I just downloaded and indexed the image you posted above. Although it does recognize words, it has difficulty finding certain entire strings... 

  • i.e. Evernote search doesn't recognize underscores and totally ignores periods and other symbols. In fact, if I type the following into my search bar, I get 24,083 matches (all of the notes in my account):   (.(=%(.((.%%((=))..)=)=%%%)).)&*$##$%^%&).))) ... so it's not only an OCR issue
  • If I type in twix_obj.image.dataDims;:
    • the underscore is not recognized and so will not retrieve your note as a match. If I exclude the underscore I find that particular string.
    • I can replace the periods with almost any and as many symbols as I wish, and the note will still show (even wrapped in quotes):
      •   "obj%image*&^%dataDims"  gives me a match on your image in a note
  • Although for OCRed images one would be able to find text through the search bar, one cannot then use Ctrl + F to search within a specific note you have in mind. Your search phrase has to come up as a match according to the search syntax you entered. You can easily  isolate your note through the "intitle:" operator if it has a unique title... and then continue to enter your keywords in the search bar, which only then appears to search within your note matched.

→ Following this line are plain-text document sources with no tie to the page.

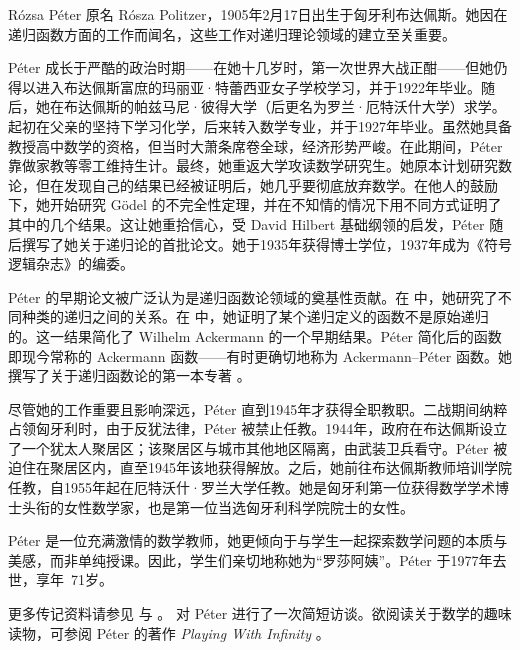 \documentclass[../../../include/open-logic-section]{subfiles}
\begin{document}



R\'ozsa P\'eter 原名 R\'osza Politzer，1905年2月17日出生于匈牙利布达佩斯。她因在递归函数方面的工作而闻名，这些工作对递归理论领域的建立至关重要。

P\'eter 成长于严酷的政治时期——在她十几岁时，第一次世界大战正酣——但她仍得以进入布达佩斯富庶的玛丽亚·特蕾西亚女子学校学习，并于1922年毕业。随后，她在布达佩斯的帕兹马尼·彼得大学（后更名为罗兰·厄特沃什大学）求学。起初在父亲的坚持下学习化学，后来转入数学专业，并于1927年毕业。虽然她具备教授高中数学的资格，但当时大萧条席卷全球，经济形势严峻。在此期间，P\'eter 靠做家教等零工维持生计。最终，她重返大学攻读数学研究生。她原本计划研究数论，但在发现自己的结果已经被证明后，她几乎要彻底放弃数学。在他人的鼓励下，她开始研究 Gödel 的不完全性定理，并在不知情的情况下用不同方式证明了其中的几个结果。这让她重拾信心，受 David Hilbert 基础纲领的启发，P\'eter 随后撰写了她关于递归论的首批论文。她于1935年获得博士学位，1937年成为《符号逻辑杂志》的编委。

P\'eter 的早期论文被广泛认为是递归函数论领域的奠基性贡献。在 \cite{Peter1935a} 中，她研究了不同种类的递归之间的关系。在 \cite{Peter1935b} 中，她证明了某个递归定义的函数不是原始递归的。这一结果简化了 Wilhelm Ackermann 的一个早期结果。P\'eter 简化后的函数即现今常称的 Ackermann 函数——有时更确切地称为 Ackermann--P\'eter 函数。她撰写了关于递归函数论的第一本专著 \citep{Peter1951}。

尽管她的工作重要且影响深远，P\'eter 直到1945年才获得全职教职。二战期间纳粹占领匈牙利时，由于反犹法律，P\'eter 被禁止任教。1944年，政府在布达佩斯设立了一个犹太人聚居区；该聚居区与城市其他地区隔离，由武装卫兵看守。P\'eter 被迫住在聚居区内，直至1945年该地获得解放。之后，她前往布达佩斯教师培训学院任教，自1955年起在厄特沃什·罗兰大学任教。她是匈牙利第一位获得数学学术博士头衔的女性数学家，也是第一位当选匈牙利科学院院士的女性。

P\'eter 是一位充满激情的数学教师，她更倾向于与学生一起探索数学问题的本质与美感，而非单纯授课。因此，学生们亲切地称她为“罗莎阿姨”。P\'eter 于1977年去世，享年~71岁。

\begin{reading}
更多传记资料请参见 \citep{Oconnor2014} 与 \citep{Andrasfai1986}。\citet{Tamassy1994} 对 P\'eter 进行了一次简短访谈。欲阅读关于数学的趣味读物，可参阅 P\'eter 的著作 \emph{Playing With Infinity} \citep{Peter2010}。
\end{reading}
\end{document}
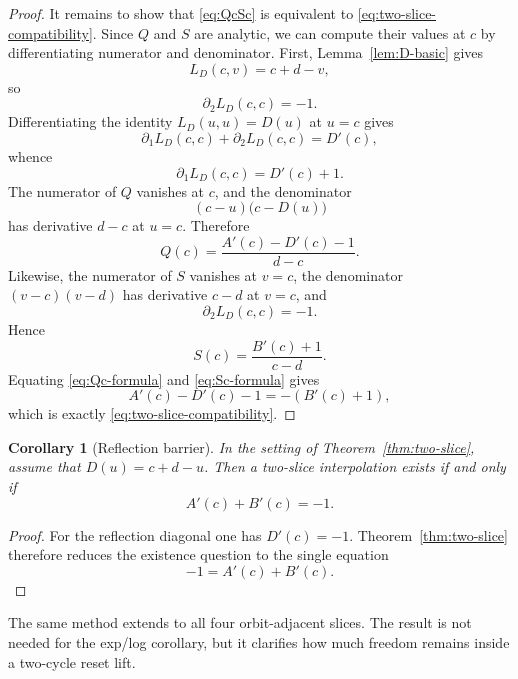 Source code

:\documentclass[11pt]{amsart}
\numberwithin{equation}{section}
\newtheorem{corollary}[theorem]{Corollary}
\theoremstyle{remark}
\theoremstyle{definition}
\begin{document}
\begin{proof}
It remains to show that \eqref{eq:QcSc} is equivalent to \eqref{eq:two-slice-compatibility}. Since $Q$ and $S$ are analytic, we can compute their values at $c$ by differentiating numerator and denominator. First, Lemma~\ref{lem:D-basic} gives
\[
L_D(c,v)=c+d-v,
\]
so
\[
\partial_2 L_D(c,c)=-1.
\]
Differentiating the identity $L_D(u,u)=D(u)$ at $u=c$ gives
\[
\partial_1 L_D(c,c)+\partial_2 L_D(c,c)=D'(c),
\]
whence
\[
\partial_1 L_D(c,c)=D'(c)+1.
\]
The numerator of $Q$ vanishes at $c$, and the denominator
\[
(c-u)\bigl(c-D(u)\bigr)
\]
has derivative $d-c$ at $u=c$. Therefore
\begin{equation}\label{eq:Qc-formula}
Q(c)=\frac{A'(c)-D'(c)-1}{d-c}.
\end{equation}
Likewise, the numerator of $S$ vanishes at $v=c$, the denominator $(v-c)(v-d)$ has derivative $c-d$ at $v=c$, and
\[
\partial_2 L_D(c,c)=-1.
\]
Hence
\begin{equation}\label{eq:Sc-formula}
S(c)=\frac{B'(c)+1}{c-d}.
\end{equation}
Equating \eqref{eq:Qc-formula} and \eqref{eq:Sc-formula} gives
\[
A'(c)-D'(c)-1=-(B'(c)+1),
\]
which is exactly \eqref{eq:two-slice-compatibility}.
\end{proof}

\begin{corollary}[Reflection barrier]\label{cor:reflection-barrier}
In the setting of Theorem~\ref{thm:two-slice}, assume that $D(u)=c+d-u$. Then a two-slice interpolation exists if and only if
\[
A'(c)+B'(c)=-1.
\]
\end{corollary}

\begin{proof}
For the reflection diagonal one has $D'(c)=-1$. Theorem~\ref{thm:two-slice} therefore reduces the existence question to the single equation
\[
-1=A'(c)+B'(c).
\]
\end{proof}

The same method extends to all four orbit-adjacent slices. The result is not needed for the exp/log corollary, but it clarifies how much freedom remains inside a two-cycle reset lift.
\end{document}
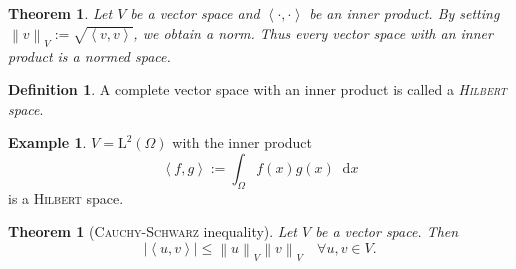 \documentclass[12pt,a4paper,twoside, open=right]{scrreprt}
\theoremstyle{definition}
\newtheorem{defn}[auf]{Definition}
\newtheorem{bsp}[auf]{Example}
\theoremstyle{plain}
\newtheorem{sa}[auf]{Theorem}
\newcommand{\abs}[1]{\left\vert #1\right\vert}
\newcommand{\dotp}[2]{\left\langle #1,#2\right\rangle}
\newcommand{\norm}[1]{\left\lVert#1\right\rVert}
\newcommand{\D}{\mathop{}\!\mathrm{d}}
\begin{document}
\begin{sa}
    Let $V$ be a vector space and $\dotp{\cdot}{\cdot}$ be an inner product. By setting $\norm{v}_V:=\sqrt{\dotp{v}{v}}$, we obtain a norm. Thus every vector space with an inner product is a normed space.
\end{sa}
\begin{defn}
    A complete vector space with an inner product is called a \emph{\textsc{Hilbert} space}.
\end{defn}
\begin{bsp}
    $V=\mathrm{L}^2(\Omega)$ with the inner product
    \begin{equation}
    \dotp{f}{g}:=\int_\Omega f(x)g(x)\D x
    \end{equation}
    is a \textsc{Hilbert} space.
\end{bsp}
\begin{sa}[\textsc{Cauchy-Schwarz} inequality]
    \label{sa:Schwarz}
    Let $V$ be a vector space. Then 
    \begin{equation}
        \abs{\dotp{u}{v}}\le\norm{u}_V\norm{v}_V\quad \forall u,v\in V.
    \end{equation}
\end{sa}
\end{document}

I wouldn't recommend taking screenshots of your code snippets. There are better ways to capture and search them, especially if you'd like to copy them at some point down the road. I would recommend simply selecting your code snippet and importing that into Evernote. There are many ways to achieve this. Here are 2:

  • Select your code then use the "Win + A" shortcut which automatically pastes your selection into a new Evernote note on your local machine
  • If you're in your browser you can also use the above method or alternatively select your code and hit the Evernote web clipper icon, which will copy your selection to the EN servers. I like this option in that you can select your notebook and/ or tags along with some other options.

Good luck!

Link to comment

(@Frank.dg)

 

Thanks a lot for the comprehensive answer.

 

  • In one of my notes with a similar code snippet, the images were not indexed. The "Ctrl" > "Help" > "Fix Current Note" changed the status to indexed. After a few seconds the OCR started to work.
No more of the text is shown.